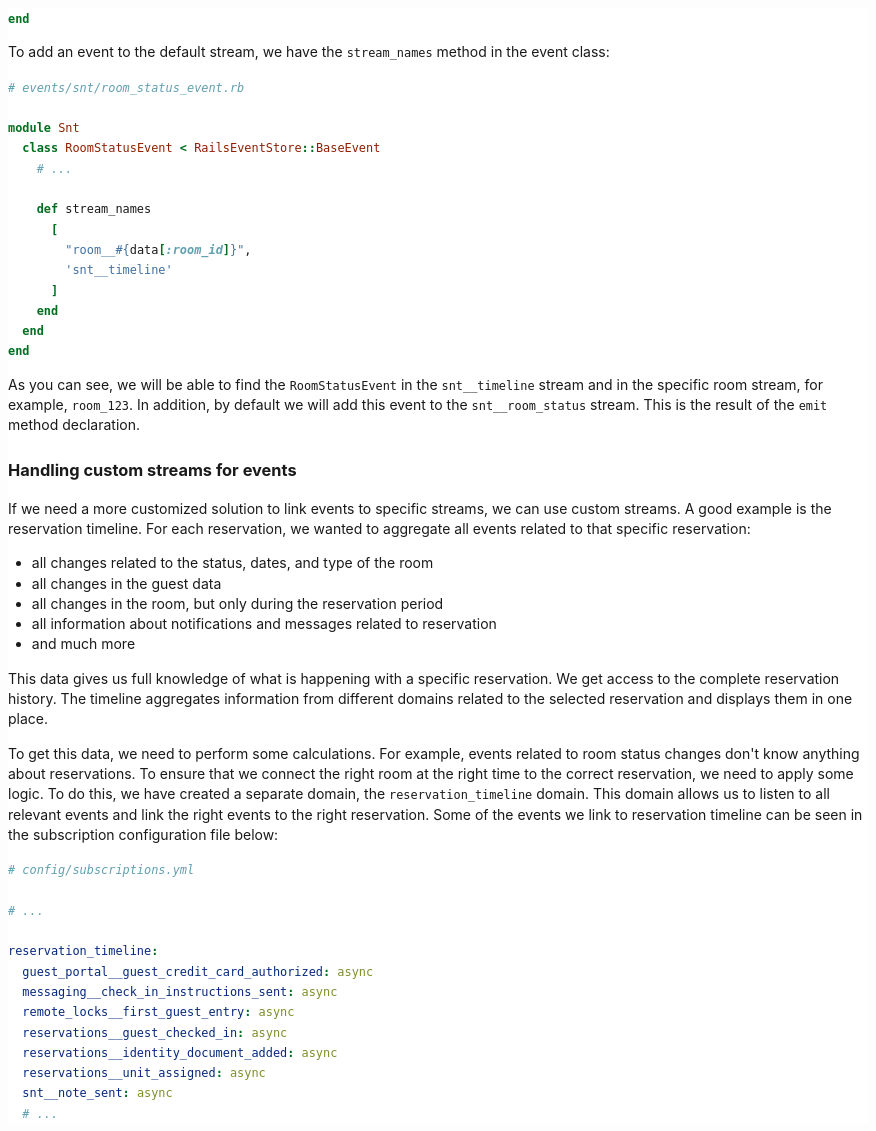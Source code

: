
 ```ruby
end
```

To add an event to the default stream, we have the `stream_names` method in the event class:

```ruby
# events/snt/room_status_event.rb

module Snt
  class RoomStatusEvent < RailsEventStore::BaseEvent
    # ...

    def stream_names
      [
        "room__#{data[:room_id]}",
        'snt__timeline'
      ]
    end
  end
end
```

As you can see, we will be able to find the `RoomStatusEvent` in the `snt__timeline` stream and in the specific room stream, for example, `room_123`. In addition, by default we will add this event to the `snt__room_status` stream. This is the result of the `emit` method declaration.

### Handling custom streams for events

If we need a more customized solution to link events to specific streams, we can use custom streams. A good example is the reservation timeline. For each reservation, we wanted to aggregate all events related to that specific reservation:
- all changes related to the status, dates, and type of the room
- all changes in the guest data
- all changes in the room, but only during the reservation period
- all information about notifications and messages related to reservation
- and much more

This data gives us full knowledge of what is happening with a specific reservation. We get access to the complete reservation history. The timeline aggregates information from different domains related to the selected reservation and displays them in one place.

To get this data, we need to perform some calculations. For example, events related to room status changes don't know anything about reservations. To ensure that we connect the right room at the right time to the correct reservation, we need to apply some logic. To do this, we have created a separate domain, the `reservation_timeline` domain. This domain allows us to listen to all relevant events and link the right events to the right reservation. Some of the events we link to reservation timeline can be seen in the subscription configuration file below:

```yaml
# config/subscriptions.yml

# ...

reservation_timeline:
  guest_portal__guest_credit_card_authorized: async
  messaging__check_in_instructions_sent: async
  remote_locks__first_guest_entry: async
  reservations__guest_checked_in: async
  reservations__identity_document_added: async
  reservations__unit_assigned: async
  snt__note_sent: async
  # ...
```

□ □ □ □ □

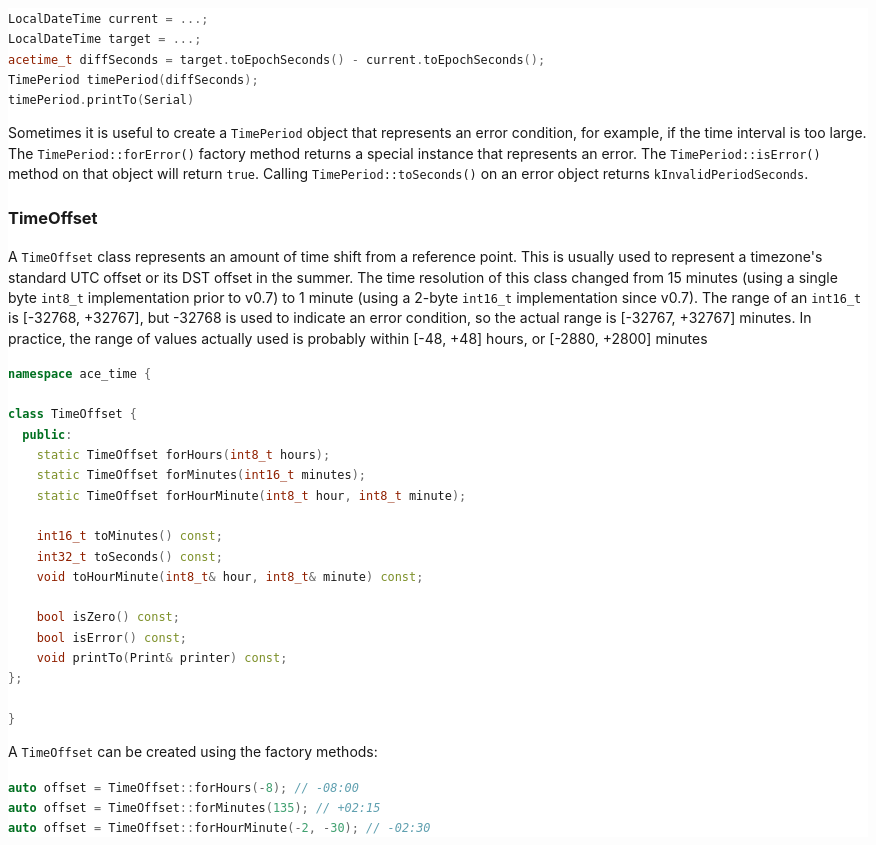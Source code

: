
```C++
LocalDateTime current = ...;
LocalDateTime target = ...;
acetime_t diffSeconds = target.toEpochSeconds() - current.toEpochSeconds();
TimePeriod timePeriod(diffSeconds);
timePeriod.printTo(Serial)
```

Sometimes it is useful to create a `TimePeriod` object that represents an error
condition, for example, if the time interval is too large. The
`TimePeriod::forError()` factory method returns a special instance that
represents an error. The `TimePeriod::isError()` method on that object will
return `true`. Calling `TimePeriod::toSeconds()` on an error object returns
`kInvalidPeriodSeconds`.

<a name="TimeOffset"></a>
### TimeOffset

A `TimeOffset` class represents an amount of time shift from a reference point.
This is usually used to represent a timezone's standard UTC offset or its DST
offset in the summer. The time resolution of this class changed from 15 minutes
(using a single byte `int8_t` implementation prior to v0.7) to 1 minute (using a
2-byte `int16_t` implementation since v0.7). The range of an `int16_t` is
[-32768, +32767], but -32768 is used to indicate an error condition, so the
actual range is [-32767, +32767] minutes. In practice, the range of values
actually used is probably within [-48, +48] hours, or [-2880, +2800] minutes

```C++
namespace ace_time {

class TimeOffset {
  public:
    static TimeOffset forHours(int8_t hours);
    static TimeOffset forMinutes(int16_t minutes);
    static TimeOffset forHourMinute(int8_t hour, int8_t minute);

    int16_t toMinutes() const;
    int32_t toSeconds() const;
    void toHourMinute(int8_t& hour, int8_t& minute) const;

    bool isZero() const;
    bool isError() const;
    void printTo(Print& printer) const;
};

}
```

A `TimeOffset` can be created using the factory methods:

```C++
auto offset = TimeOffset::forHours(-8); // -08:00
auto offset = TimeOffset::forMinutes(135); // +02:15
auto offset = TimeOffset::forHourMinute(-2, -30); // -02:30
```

□ □ □ □ □

WHAT TO DO: Report only how many lines above include "range".

TASK SOLUTION: 2